Investigation finds Black Elk platform fire occurred during welding
A third-party investigator has concluded that an explosion and fire during a construction project last November on a Black Elk Energy-operated oil production platform in the Gulf of Mexico occurred after contractors failed to follow standard safety practices.
HOUSTON–A third-party investigator has concluded thatan explosion and fire during a construction project last November on a Black Elk Energy-operated oil production platform in the Gulf of Mexico occurred after contractors failed to follow standard safety practices. The platform is located at West Delta 32 block in the Gulf of Mexico, 17 mi (27 km) southeast of Grand Isle, Louisiana.
After an eight-month investigation, ABSG Consulting found that, while production was shut in, workers welded on piping that was connected to a tank containing crude oil and flammable oil vapors without following Black Elk Energy’s safety practices.
ABSG was retained byBlack Elk Energy to investigate the Nov. 16, 2012 incident that resulted in the deaths of three workers and injuries to others. ABSG performed an extensive investigation to determine the causes of the accident, coordinated its investigation with the US Bureau of Safety and Environmental Enforcement (BSEE), and provided recommendations to prevent a similar incident in the future.
John Hoffman, Black Elk’s president and CEO, said: “The victims of this tragic accident last November are always in our thoughts and prayers. We owe it to them and their families to understand how this accident happened. With this ABSG report, I am confident we now know the causes of this tragedy and how to prevent such an accident from ever happening again.”
ABSG found that:
- On the day of the incident, workers were welding a flange on open piping leading to an oil tank that contained flammable vapors.
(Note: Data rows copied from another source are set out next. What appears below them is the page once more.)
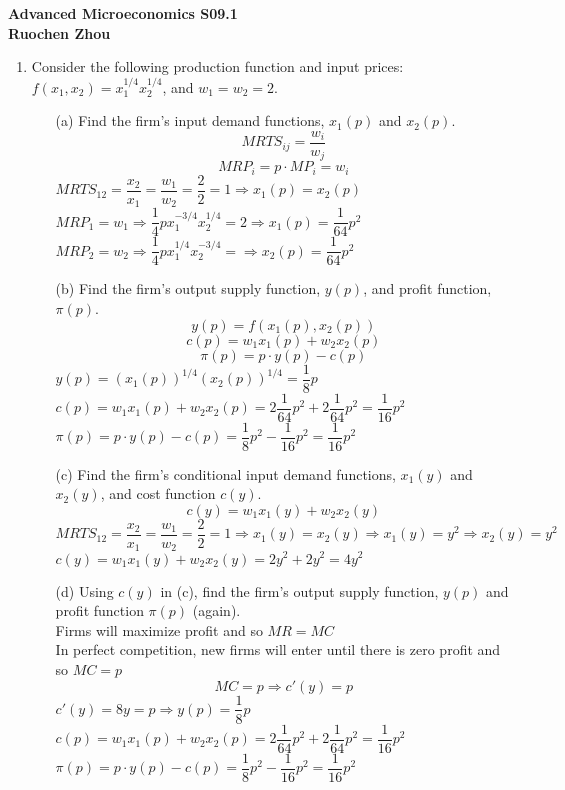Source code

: \documentclass[11pt]{article}
\begin{document}
\begin{center}
\textbf{Advanced Microeconomics S09.1\\}
\textbf{Ruochen Zhou}
\end{center}

\begin{enumerate}
\item Consider the following production function and input prices: $f(x_{1},x_{2})=x_{1}^{1/4}x_{2}^{1/4}$, and $w_{1}=w_{2}=2$.
	\begin{itemize}
	\item[(a)] Find the firm's input demand functions, $x_{1}(p)$ and $x_{2}(p)$.
	\medskip\\
	$$MRTS_{ij}=\dfrac{w_i}{w_j}$$
    $$MRP_i=p\cdot MP_i=w_i$$
    $MRTS_{12}=\dfrac{x_2}{x_1}=\dfrac{w_1}{w_2}=\dfrac{2}{2}=1\Rightarrow x_1(p)=x_2(p)$\\
	$MRP_1=w_1\Rightarrow\dfrac{1}{4}px_1^{-3/4}x_2^{1/4}=2\Rightarrow x_1(p)=\dfrac{1}{64}p^2$\\
	$MRP_2=w_2\Rightarrow\dfrac{1}{4}px_1^{1/4}x_2^{-3/4}=\Rightarrow x_2(p)=\dfrac{1}{64}p^2$\\
	\item[(b)] Find the firm's output supply function, $y(p)$, and profit function, $\pi(p)$.
	\medskip\\
	$$y(p)=f(x_1(p),x_2(p))$$
	$$c(p)=w_1x_1(p)+w_2x_2(p)$$
	$$\pi(p)=p\cdot y(p)-c(p)$$
	$y(p)=(x_1(p))^{1/4}(x_2(p))^{1/4}=\dfrac{1}{8}p$\\
	$c(p)=w_1x_1(p)+w_2x_2(p)=2\dfrac{1}{64}p^2+2\dfrac{1}{64}p^2=\dfrac{1}{16}p^2$\\
	$\pi(p)=p\cdot y(p)-c(p)=\dfrac{1}{8}p^2-\dfrac{1}{16}p^2=\dfrac{1}{16}p^2$
	\item[(c)] Find the firm's conditional input demand functions, $x_{1}(y)$ and $x_{2}(y)$, and cost function $c(y)$.
	\medskip\\
	$$c(y)=w_1x_1(y)+w_2x_2(y)$$
	$MRTS_{12}=\dfrac{x_2}{x_1}=\dfrac{w_1}{w_2}=\dfrac{2}{2}=1\Rightarrow x_1(y)=x_2(y)\Rightarrow x_1(y)=y^2\Rightarrow x_2(y)=y^2$\\
	$c(y)=w_1x_1(y)+w_2x_2(y)=2y^2+2y^2=4y^2$\\
    \item[(d)] Using $c(y)$ in (c), find the firm's output supply function, $y(p)$ and profit function $\pi(p)$ (again).
    \medskip\\
    Firms will maximize profit and so $MR=MC$\\
    In perfect competition, new firms will enter until there is zero profit and so $MC=p$
    $$MC=p\Rightarrow c'(y)=p$$
    $c'(y)=8y=p\Rightarrow y(p)=\dfrac{1}{8}p$\\
    $c(p)=w_1x_1(p)+w_2x_2(p)=2\dfrac{1}{64}p^2+2\dfrac{1}{64}p^2=\dfrac{1}{16}p^2$\\
    $\pi(p)=p\cdot y(p)-c(p)=\dfrac{1}{8}p^2-\dfrac{1}{16}p^2=\dfrac{1}{16}p^2$
	\end{itemize}


\end{enumerate}
\end{document}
The piping leading to the tank had not been isolated and made safe for welding activities as required by Black Elk Energy safe work practices.
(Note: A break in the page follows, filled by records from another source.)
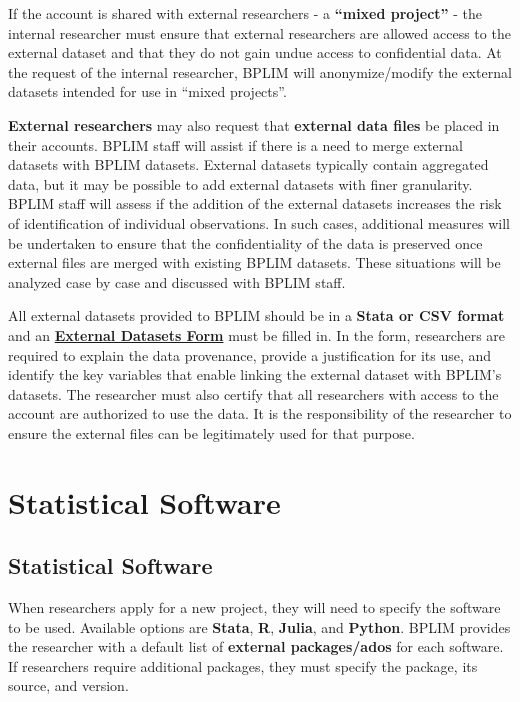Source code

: \documentclass[
  a4paper,
  DIV=11,
  numbers=noendperiod]{scrartcl}
\begin{document}
If the account is shared with external researchers - a \textbf{``mixed
project''} - the internal researcher must ensure that external
researchers are allowed access to the external dataset and that they do
not gain undue access to confidential data. At the request of the
internal researcher, BPLIM will anonymize/modify the external datasets
intended for use in ``mixed projects''.

\textbf{External researchers} may also request that \textbf{external
data files} be placed in their accounts. BPLIM staff will assist if
there is a need to merge external datasets with BPLIM datasets. External
datasets typically contain aggregated data, but it may be possible to
add external datasets with finer granularity. BPLIM staff will assess if
the addition of the external datasets increases the risk of
identification of individual observations. In such cases, additional
measures will be undertaken to ensure that the confidentiality of the
data is preserved once external files are merged with existing BPLIM
datasets. These situations will be analyzed case by case and discussed
with BPLIM staff.

All external datasets provided to BPLIM should be in a \textbf{Stata or
CSV format} and an
\href{https://msites-dee-bplim-prd.azurewebsites.net/sites/default/files/external_dataset_application_vf.pdf}{\textbf{External
Datasets Form}} must be filled in. In the form, researchers are required
to explain the data provenance, provide a justification for its use, and
identify the key variables that enable linking the external dataset with
BPLIM's datasets. The researcher must also certify that all researchers
with access to the account are authorized to use the data. It is the
responsibility of the researcher to ensure the external files can be
legitimately used for that purpose.

\hypertarget{statistical-software}{%
\section{Statistical Software}\label{statistical-software}}

\hypertarget{statistical-software-1}{%
\subsection{Statistical Software}\label{statistical-software-1}}

When researchers apply for a new project, they will need to specify the
software to be used. Available options are \textbf{Stata}, \textbf{R},
\textbf{Julia}, and \textbf{Python}. BPLIM provides the researcher with
a default list of \textbf{external packages/ados} for each software. If
researchers require additional packages, they must specify the package,
its source, and version.
\end{document}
- Flammable vapors in the piping ignited and within seconds reached the first oil tank and then two connected tanks.
Black Elk Energy contracted with Grand Isle Shipyard to perform the construction work. Although Grand Isle committed in its contract to not use subcontractors on Black Elk Energy projects, all of the workers performing the welding involved in the incident were employed by DNR Offshore and Crewing Services, a subcontractor of Grand Isle. ABSG determined that use of the DNR Offshore subcontractor without notifying Black Elk Energy was one of several causes of the incident.
ABSG also determined other causes were that Grand Isle and DNR Offshore employees failed to adequately follow safe work practices for performing welding and failed to stop work when unsafe conditions existed. The workers involved in the incident were from the Philippines. “Filipino offshore oil workers have a deserved reputation for competence and professionalism,” Hoffman said. “A serious issue in this case was Grand Isle’s apparent failure to provide proper safety training and appropriate supervision."
In conducting its investigation, ABSG reviewed thousands of pages of documents and records; collected and preserved physical evidence from the platform; performed fire and explosion modeling of the incident; and used industry-accepted causal analysis methodologies to determine the causes of the incident.